- [WHAT THE TASK ASKS]
Wherever "assets" shows up in the records below, copy the whole line.

(INFORMATION GIVEN Opens)

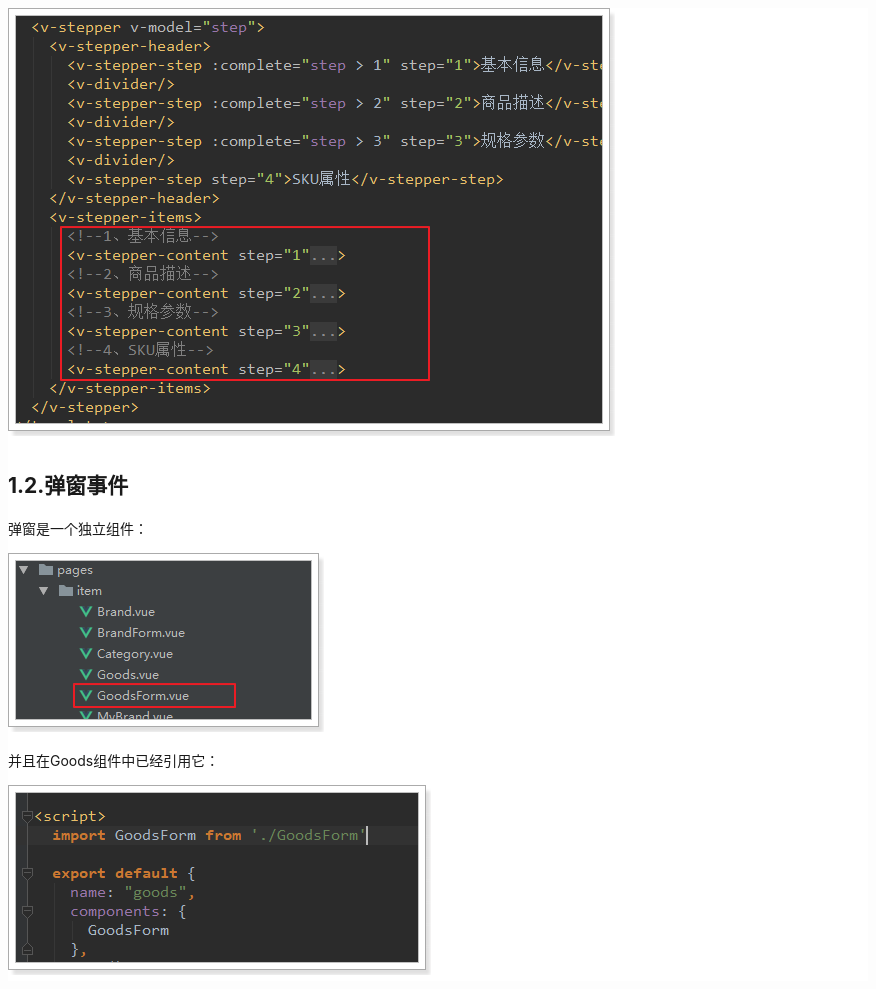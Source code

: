  ![1528102363342](assets/1528102363342.png)



## 1.2.弹窗事件

弹窗是一个独立组件：

 ![1528084394245](assets/1528084394245.png)

并且在Goods组件中已经引用它：

 ![1528084463927](assets/1528084463927.png)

(INFORMATION GIVEN Closes)

- [YOUR RESPONSE]
:  ![1528102363342](assets/1528102363342.png)
 ![1528084394245](assets/1528084394245.png)
 ![1528084463927](assets/1528084463927.png)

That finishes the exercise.